**Source texts of formatted documents:**
☆ ☆ ☆ ☆ ☆

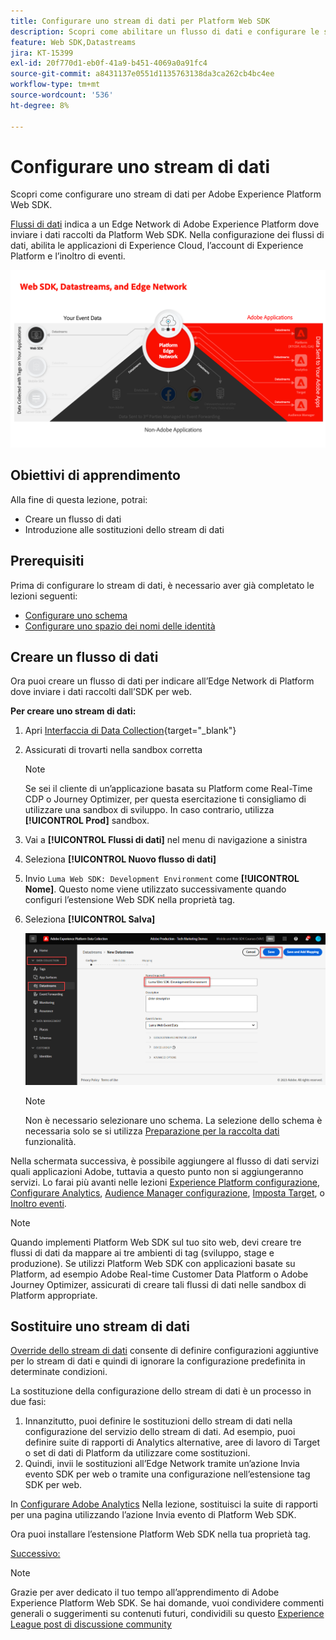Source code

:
 ```yaml
---
title: Configurare uno stream di dati per Platform Web SDK
description: Scopri come abilitare un flusso di dati e configurare le soluzioni Experience Cloud. Questa lezione fa parte del tutorial Implementare Adobe Experience Cloud con Web SDK.
feature: Web SDK,Datastreams
jira: KT-15399
exl-id: 20f770d1-eb0f-41a9-b451-4069a0a91fc4
source-git-commit: a8431137e0551d1135763138da3ca262cb4bc4ee
workflow-type: tm+mt
source-wordcount: '536'
ht-degree: 8%

---
```


# Configurare uno stream di dati

Scopri come configurare uno stream di dati per Adobe Experience Platform Web SDK.

[Flussi di dati](https://experienceleague.adobe.com/en/docs/experience-platform/datastreams/overview) indica a un Edge Network di Adobe Experience Platform dove inviare i dati raccolti da Platform Web SDK. Nella configurazione dei flussi di dati, abilita le applicazioni di Experience Cloud, l’account di Experience Platform e l’inoltro di eventi.

![SDK per web, flussi di dati e diagramma di Edge Network](assets/dc-websdk-datastreams.png)

## Obiettivi di apprendimento

Alla fine di questa lezione, potrai:

* Creare un flusso di dati
* Introduzione alle sostituzioni dello stream di dati

## Prerequisiti

Prima di configurare lo stream di dati, è necessario aver già completato le lezioni seguenti:

* [Configurare uno schema](configure-schemas.md)
* [Configurare uno spazio dei nomi delle identità](configure-identities.md)

## Creare un flusso di dati

Ora puoi creare un flusso di dati per indicare all’Edge Network di Platform dove inviare i dati raccolti dall’SDK per web.

**Per creare uno stream di dati:**

1. Apri [Interfaccia di Data Collection](https://launch.adobe.com/){target="_blank"}
1. Assicurati di trovarti nella sandbox corretta

   >[!NOTE]
   >
   >Se sei il cliente di un’applicazione basata su Platform come Real-Time CDP o Journey Optimizer, per questa esercitazione ti consigliamo di utilizzare una sandbox di sviluppo. In caso contrario, utilizza **[!UICONTROL Prod]** sandbox.

1. Vai a **[!UICONTROL Flussi di dati]** nel menu di navigazione a sinistra
1. Seleziona **[!UICONTROL Nuovo flusso di dati]**
1. Invio `Luma Web SDK: Development Environment` come **[!UICONTROL Nome]**. Questo nome viene utilizzato successivamente quando configuri l’estensione Web SDK nella proprietà tag.
1. Seleziona **[!UICONTROL Salva]**

   ![Creare lo stream di dati](assets/datastream-create-new-datastream.png)

   >[!NOTE]
   >
   >Non è necessario selezionare uno schema. La selezione dello schema è necessaria solo se si utilizza [Preparazione per la raccolta dati](/help/data-collection/edge/data-prep.md) funzionalità.

Nella schermata successiva, è possibile aggiungere al flusso di dati servizi quali applicazioni Adobe, tuttavia a questo punto non si aggiungeranno servizi. Lo farai più avanti nelle lezioni [Experience Platform configurazione](setup-experience-platform.md), [Configurare Analytics](setup-analytics.md), [Audience Manager configurazione](setup-audience-manager.md), [Imposta Target](setup-target.md), o [Inoltro eventi](setup-event-forwarding.md).

>[!NOTE]
>
>Quando implementi Platform Web SDK sul tuo sito web, devi creare tre flussi di dati da mappare ai tre ambienti di tag (sviluppo, stage e produzione). Se utilizzi Platform Web SDK con applicazioni basate su Platform, ad esempio Adobe Real-time Customer Data Platform o Adobe Journey Optimizer, assicurati di creare tali flussi di dati nelle sandbox di Platform appropriate.

## Sostituire uno stream di dati

[Override dello stream di dati](https://experienceleague.adobe.com/en/docs/experience-platform/datastreams/overrides) consente di definire configurazioni aggiuntive per lo stream di dati e quindi di ignorare la configurazione predefinita in determinate condizioni.

La sostituzione della configurazione dello stream di dati è un processo in due fasi:

1. Innanzitutto, puoi definire le sostituzioni dello stream di dati nella configurazione del servizio dello stream di dati. Ad esempio, puoi definire suite di rapporti di Analytics alternative, aree di lavoro di Target o set di dati di Platform da utilizzare come sostituzioni.
1. Quindi, invii le sostituzioni all’Edge Network tramite un’azione Invia evento SDK per web o tramite una configurazione nell’estensione tag SDK per web.

In [Configurare Adobe Analytics](setup-analytics.md) Nella lezione, sostituisci la suite di rapporti per una pagina utilizzando l’azione Invia evento di Platform Web SDK.

Ora puoi installare l’estensione Platform Web SDK nella tua proprietà tag.

[Successivo: ](install-web-sdk.md)

>[!NOTE]
>
>Grazie per aver dedicato il tuo tempo all’apprendimento di Adobe Experience Platform Web SDK. Se hai domande, vuoi condividere commenti generali o suggerimenti su contenuti futuri, condividili su questo [Experience League post di discussione community](https://experienceleaguecommunities.adobe.com/t5/adobe-experience-platform-data/tutorial-discussion-implement-adobe-experience-cloud-with-web/td-p/444996)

☆ ☆ ☆ ☆ ☆

Repeat only the lines between the start of the data and the line with "Prima di configurare", including those two lines, and skip the pictures.

**Exercise response:**
Source code

:
 ```yaml
---
title: Configurare uno stream di dati per Platform Web SDK
description: Scopri come abilitare un flusso di dati e configurare le soluzioni Experience Cloud. Questa lezione fa parte del tutorial Implementare Adobe Experience Cloud con Web SDK.
feature: Web SDK,Datastreams
jira: KT-15399
exl-id: 20f770d1-eb0f-41a9-b451-4069a0a91fc4
source-git-commit: a8431137e0551d1135763138da3ca262cb4bc4ee
workflow-type: tm+mt
source-wordcount: '536'
ht-degree: 8%

---
```


# Configurare uno stream di dati

Scopri come configurare uno stream di dati per Adobe Experience Platform Web SDK.

[Flussi di dati](https://experienceleague.adobe.com/en/docs/experience-platform/datastreams/overview) indica a un Edge Network di Adobe Experience Platform dove inviare i dati raccolti da Platform Web SDK. Nella configurazione dei flussi di dati, abilita le applicazioni di Experience Cloud, l’account di Experience Platform e l’inoltro di eventi.

![SDK per web, flussi di dati e diagramma di Edge Network](assets/dc-websdk-datastreams.png)

## Obiettivi di apprendimento

Alla fine di questa lezione, potrai:

* Creare un flusso di dati
* Introduzione alle sostituzioni dello stream di dati

## Prerequisiti

Prima di configurare lo stream di dati, è necessario aver già completato le lezioni seguenti:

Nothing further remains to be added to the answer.